After a rocky christening last year, the Gasparilla Film Festival is ready to stake its claim among Florida's cinema showcases.
This edition boasts a rangier
81-film lineup and splashier special events. Not to mention visiting artists with better credentials than the dude last year who played Attila the Hun in Night at the Museum (and didn't show up).
Festival president Eric Odum doesn't run from the past but doesn't plan to run into it again.
Odum, first-year executive director John Rosser and their staffs have worked hard for respect: a year of scouring U.S. and Canadian film festivals, screening entries and whittling more than 300 films to a better-focused lineup.
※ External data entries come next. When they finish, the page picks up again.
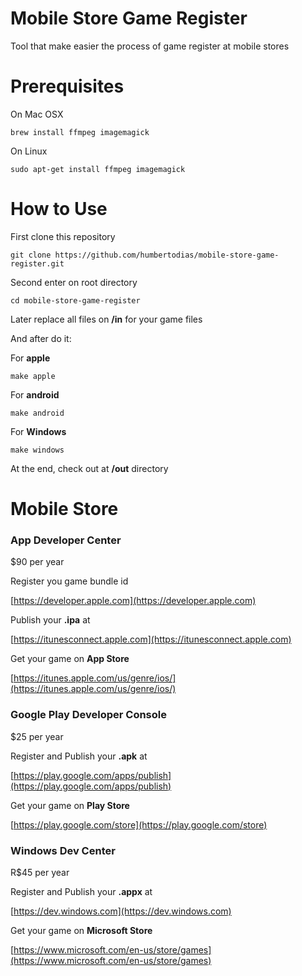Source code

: # Mobile Store Game Register

Tool that make easier the process of game register at mobile stores

# Prerequisites

On Mac OSX

```
brew install ffmpeg imagemagick
```

On Linux

```
sudo apt-get install ffmpeg imagemagick
```


# How to Use

First clone this repository
```
git clone https://github.com/humbertodias/mobile-store-game-register.git
```
Second enter on root directory
```
cd mobile-store-game-register
```

Later replace all files on **/in** for your game files

And after do it:

For **apple**

```
make apple
```

For **android**

```
make android
```

For **Windows**

```
make windows
```

At the end, check out at **/out** directory

# Mobile Store

### App Developer Center
$90 per year

Register you game bundle id

[https://developer.apple.com](https://developer.apple.com)

Publish your **.ipa** at

[https://itunesconnect.apple.com](https://itunesconnect.apple.com)

Get your game on **App Store**

[https://itunes.apple.com/us/genre/ios/](https://itunes.apple.com/us/genre/ios/)

### Google Play Developer Console

$25 per year

Register and Publish your **.apk** at

[https://play.google.com/apps/publish](https://play.google.com/apps/publish)

Get your game on **Play Store**

[https://play.google.com/store](https://play.google.com/store)


### Windows Dev Center

R$45 per year

Register and Publish your **.appx** at

[https://dev.windows.com](https://dev.windows.com)

Get your game on **Microsoft Store**

[https://www.microsoft.com/en-us/store/games](https://www.microsoft.com/en-us/store/games)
Improved marketing has more filmmakers and distributors visiting Tampa than last year.
"We want them to see the treasures of our city, the Tampa Theatre and the Channelside district," Odum said. "If we grow and bring the resources of film to this festival, we can attract film production and have people thinking differently about this city when it comes to film."
The festival's emphasis on building attendance with Florida-connected filmmaking is evident.
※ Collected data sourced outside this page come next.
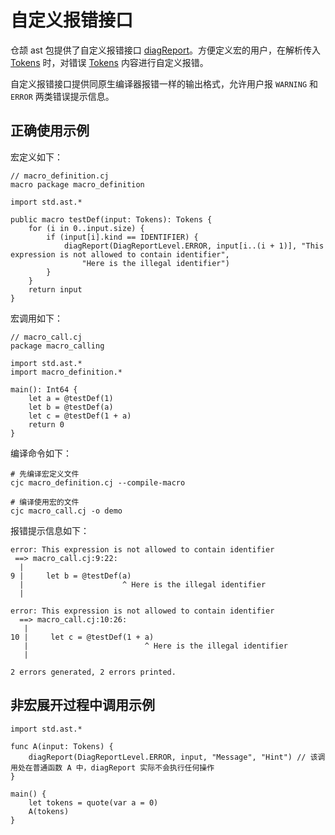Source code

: # 自定义报错接口

仓颉 ast 包提供了自定义报错接口 [diagReport](../ast_package_api/ast_package_funcs.md#func-diagreportdiagreportlevel-tokens-string-string)。方便定义宏的用户，在解析传入 [Tokens](../ast_package_api/ast_package_classes.md#class-tokens) 时，对错误 [Tokens](../ast_package_api/ast_package_classes.md#class-tokens) 内容进行自定义报错。

自定义报错接口提供同原生编译器报错一样的输出格式，允许用户报 `WARNING` 和 `ERROR` 两类错误提示信息。

## 正确使用示例

宏定义如下：

```cangjie
// macro_definition.cj
macro package macro_definition

import std.ast.*

public macro testDef(input: Tokens): Tokens {
    for (i in 0..input.size) {
        if (input[i].kind == IDENTIFIER) {
            diagReport(DiagReportLevel.ERROR, input[i..(i + 1)], "This expression is not allowed to contain identifier",
                "Here is the illegal identifier")
        }
    }
    return input
}
```

宏调用如下：

```cangjie
// macro_call.cj
package macro_calling

import std.ast.*
import macro_definition.*

main(): Int64 {
    let a = @testDef(1)
    let b = @testDef(a)
    let c = @testDef(1 + a)
    return 0
}
```

编译命令如下：

```text
# 先编译宏定义文件
cjc macro_definition.cj --compile-macro

# 编译使用宏的文件
cjc macro_call.cj -o demo
```

报错提示信息如下：

```text
error: This expression is not allowed to contain identifier
 ==> macro_call.cj:9:22:
  |
9 |     let b = @testDef(a)
  |                      ^ Here is the illegal identifier
  |

error: This expression is not allowed to contain identifier
  ==> macro_call.cj:10:26:
   |
10 |     let c = @testDef(1 + a)
   |                          ^ Here is the illegal identifier
   |

2 errors generated, 2 errors printed.
```

## 非宏展开过程中调用示例

```cangjie
import std.ast.*

func A(input: Tokens) {
    diagReport(DiagReportLevel.ERROR, input, "Message", "Hint") // 该调用处在普通函数 A 中，diagReport 实际不会执行任何操作
}

main() {
    let tokens = quote(var a = 0)
    A(tokens)
}
```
Friday night's centerpiece, The Good Fight (8 p.m., Channelside Cinemas), is a documentary of Florida State University football coach Bobby Bowden battling through a tough season. "But I guarantee we'll win some fans."
Then there's The Flock (7 p.m. Saturday), which stars Richard Gere as a police profiler chasing a killer. The movie was produced in New Mexico by Bauer-Martinez Studios, an international distributor with offices in Largo.
Not for the squeamish is a 45th anniversary screening of Blood Feast (9 p.m. Saturday), the first splatter film, directed by Herschell Gordon Lewis. Lewis and producer David Friedman will present this groundbreaking horror film.
Full disclosure: Booking Blood Feast was my idea, at the request of festival organizers. I'll be conducting a Q&A session with Lewis and Friedman after the show. (See Friday's Floridian for an interview with Lewis.)
The festival also features a Latin Panorama sidebar, eight films including the 1966 Cuban milestone Death of a Bureaucrat (5 p.m. Saturday). That Gabriela Doesn't Die (Friday, 9:50 p.m., Friday)
Los Angeles' American Film Institute provides six American independent films, including the Florida premiere of Daydreamer (noon Sunday). AFI adds a trio of sexy/terrifying films including the east coast premiere of 100 Tears.
Florida Aquarium hosts three Saturday screenings (11:30 a.m., 1:30 and 3:30 p.m.) of Requiem, a documentary about the world's most dangerous sharks.
Short film collections celebrate Women's History Month (5:30 p.m. Saturday) and local student works (12:30 p.m. Sunday).
Many screenings will be accompanied by their directors, producers or actors who will answer questions. The biggest star will likely be at Sunday's closing gala at Florida Aquarium when the festival presents its rising star award to Tampa native and Hairspray co-star Brittany Snow. (See Friday's Floridian for an interview with Snow.)
Nobody will confuse her with Attila the Hun.